**Activity**:
Write the entries out again. Each one must match exactly.

Saved data entries

◆ ◆ ◆ ◆ ◆

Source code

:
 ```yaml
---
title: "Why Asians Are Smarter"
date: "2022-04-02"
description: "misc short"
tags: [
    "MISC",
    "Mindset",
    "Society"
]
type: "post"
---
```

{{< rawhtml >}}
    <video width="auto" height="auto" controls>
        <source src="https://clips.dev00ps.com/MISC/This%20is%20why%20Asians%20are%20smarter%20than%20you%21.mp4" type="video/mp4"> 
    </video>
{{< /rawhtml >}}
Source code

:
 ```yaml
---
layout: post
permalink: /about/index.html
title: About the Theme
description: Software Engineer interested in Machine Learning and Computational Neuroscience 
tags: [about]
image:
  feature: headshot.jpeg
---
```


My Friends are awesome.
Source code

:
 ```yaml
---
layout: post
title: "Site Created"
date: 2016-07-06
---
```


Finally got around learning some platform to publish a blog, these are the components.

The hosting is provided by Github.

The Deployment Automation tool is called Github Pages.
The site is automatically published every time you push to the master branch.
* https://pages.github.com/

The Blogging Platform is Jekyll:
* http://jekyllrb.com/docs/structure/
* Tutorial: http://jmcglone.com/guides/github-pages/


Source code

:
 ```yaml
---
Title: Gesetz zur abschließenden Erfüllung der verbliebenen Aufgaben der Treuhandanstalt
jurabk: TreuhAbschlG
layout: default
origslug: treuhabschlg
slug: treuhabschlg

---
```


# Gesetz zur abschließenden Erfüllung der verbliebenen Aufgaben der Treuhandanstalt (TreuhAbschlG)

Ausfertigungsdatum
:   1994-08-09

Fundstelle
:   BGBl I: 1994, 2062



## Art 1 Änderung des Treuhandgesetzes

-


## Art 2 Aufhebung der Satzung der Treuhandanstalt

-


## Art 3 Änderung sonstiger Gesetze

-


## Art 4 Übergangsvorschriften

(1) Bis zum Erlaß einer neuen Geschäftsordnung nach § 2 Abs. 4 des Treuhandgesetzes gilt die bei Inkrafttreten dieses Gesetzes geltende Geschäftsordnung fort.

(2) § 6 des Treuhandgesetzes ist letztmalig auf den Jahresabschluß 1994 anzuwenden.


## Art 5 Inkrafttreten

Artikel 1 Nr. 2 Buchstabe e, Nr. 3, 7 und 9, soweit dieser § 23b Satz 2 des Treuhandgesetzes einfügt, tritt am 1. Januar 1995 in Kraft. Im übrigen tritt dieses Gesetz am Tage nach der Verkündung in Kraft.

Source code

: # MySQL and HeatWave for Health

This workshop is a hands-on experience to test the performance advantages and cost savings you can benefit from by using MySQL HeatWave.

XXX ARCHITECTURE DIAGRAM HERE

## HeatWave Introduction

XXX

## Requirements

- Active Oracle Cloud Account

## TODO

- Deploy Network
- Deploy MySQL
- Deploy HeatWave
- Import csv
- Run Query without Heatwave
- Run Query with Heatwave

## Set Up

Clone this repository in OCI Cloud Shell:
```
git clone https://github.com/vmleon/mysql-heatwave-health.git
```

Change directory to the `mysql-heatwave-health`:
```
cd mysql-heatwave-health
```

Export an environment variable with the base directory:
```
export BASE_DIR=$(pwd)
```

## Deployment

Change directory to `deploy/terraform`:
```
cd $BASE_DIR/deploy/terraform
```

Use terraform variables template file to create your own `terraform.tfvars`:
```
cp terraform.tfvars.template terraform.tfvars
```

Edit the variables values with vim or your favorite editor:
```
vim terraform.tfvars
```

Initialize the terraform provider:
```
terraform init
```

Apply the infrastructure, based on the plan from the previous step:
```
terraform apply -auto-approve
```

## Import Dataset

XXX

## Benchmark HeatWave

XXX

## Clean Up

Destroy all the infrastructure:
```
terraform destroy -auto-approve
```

◆ ◆ ◆ ◆ ◆

**Completed exercise**:
Source code

:
 ```yaml
---
title: "Why Asians Are Smarter"
date: "2022-04-02"
description: "misc short"
tags: [
    "MISC",
    "Mindset",
    "Society"
]
type: "post"
---
```

{{< rawhtml >}}
    <video width="auto" height="auto" controls>
        <source src="https://clips.dev00ps.com/MISC/This%20is%20why%20Asians%20are%20smarter%20than%20you%21.mp4" type="video/mp4"> 
    </video>
{{< /rawhtml >}}
Source code

:
 ```yaml
---
layout: post
permalink: /about/index.html
title: About the Theme
description: Software Engineer interested in Machine Learning and Computational Neuroscience 
tags: [about]
image:
  feature: headshot.jpeg
---
```


My Friends are awesome.
Source code

:
 ```yaml
---
layout: post
title: "Site Created"
date: 2016-07-06
---
```


Finally got around learning some platform to publish a blog, these are the components.

The hosting is provided by Github.

The Deployment Automation tool is called Github Pages.
The site is automatically published every time you push to the master branch.
* https://pages.github.com/

The Blogging Platform is Jekyll:
* http://jekyllrb.com/docs/structure/
* Tutorial: http://jmcglone.com/guides/github-pages/


Source code

:
 ```yaml
---
Title: Gesetz zur abschließenden Erfüllung der verbliebenen Aufgaben der Treuhandanstalt
jurabk: TreuhAbschlG
layout: default
origslug: treuhabschlg
slug: treuhabschlg

---
```


# Gesetz zur abschließenden Erfüllung der verbliebenen Aufgaben der Treuhandanstalt (TreuhAbschlG)

Ausfertigungsdatum
:   1994-08-09

Fundstelle
:   BGBl I: 1994, 2062



## Art 1 Änderung des Treuhandgesetzes

-


## Art 2 Aufhebung der Satzung der Treuhandanstalt

-


## Art 3 Änderung sonstiger Gesetze

-


## Art 4 Übergangsvorschriften

(1) Bis zum Erlaß einer neuen Geschäftsordnung nach § 2 Abs. 4 des Treuhandgesetzes gilt die bei Inkrafttreten dieses Gesetzes geltende Geschäftsordnung fort.

(2) § 6 des Treuhandgesetzes ist letztmalig auf den Jahresabschluß 1994 anzuwenden.


## Art 5 Inkrafttreten

Artikel 1 Nr. 2 Buchstabe e, Nr. 3, 7 und 9, soweit dieser § 23b Satz 2 des Treuhandgesetzes einfügt, tritt am 1. Januar 1995 in Kraft. Im übrigen tritt dieses Gesetz am Tage nach der Verkündung in Kraft.

Source code

: # MySQL and HeatWave for Health

This workshop is a hands-on experience to test the performance advantages and cost savings you can benefit from by using MySQL HeatWave.

XXX ARCHITECTURE DIAGRAM HERE

## HeatWave Introduction

XXX

## Requirements

- Active Oracle Cloud Account

## TODO

- Deploy Network
- Deploy MySQL
- Deploy HeatWave
- Import csv
- Run Query without Heatwave
- Run Query with Heatwave

## Set Up

Clone this repository in OCI Cloud Shell:
```
git clone https://github.com/vmleon/mysql-heatwave-health.git
```

Change directory to the `mysql-heatwave-health`:
```
cd mysql-heatwave-health
```

Export an environment variable with the base directory:
```
export BASE_DIR=$(pwd)
```

## Deployment

Change directory to `deploy/terraform`:
```
cd $BASE_DIR/deploy/terraform
```

Use terraform variables template file to create your own `terraform.tfvars`:
```
cp terraform.tfvars.template terraform.tfvars
```

Edit the variables values with vim or your favorite editor:
```
vim terraform.tfvars
```

Initialize the terraform provider:
```
terraform init
```

Apply the infrastructure, based on the plan from the previous step:
```
terraform apply -auto-approve
```

## Import Dataset

XXX

## Benchmark HeatWave

XXX

## Clean Up

Destroy all the infrastructure:
```
terraform destroy -auto-approve
```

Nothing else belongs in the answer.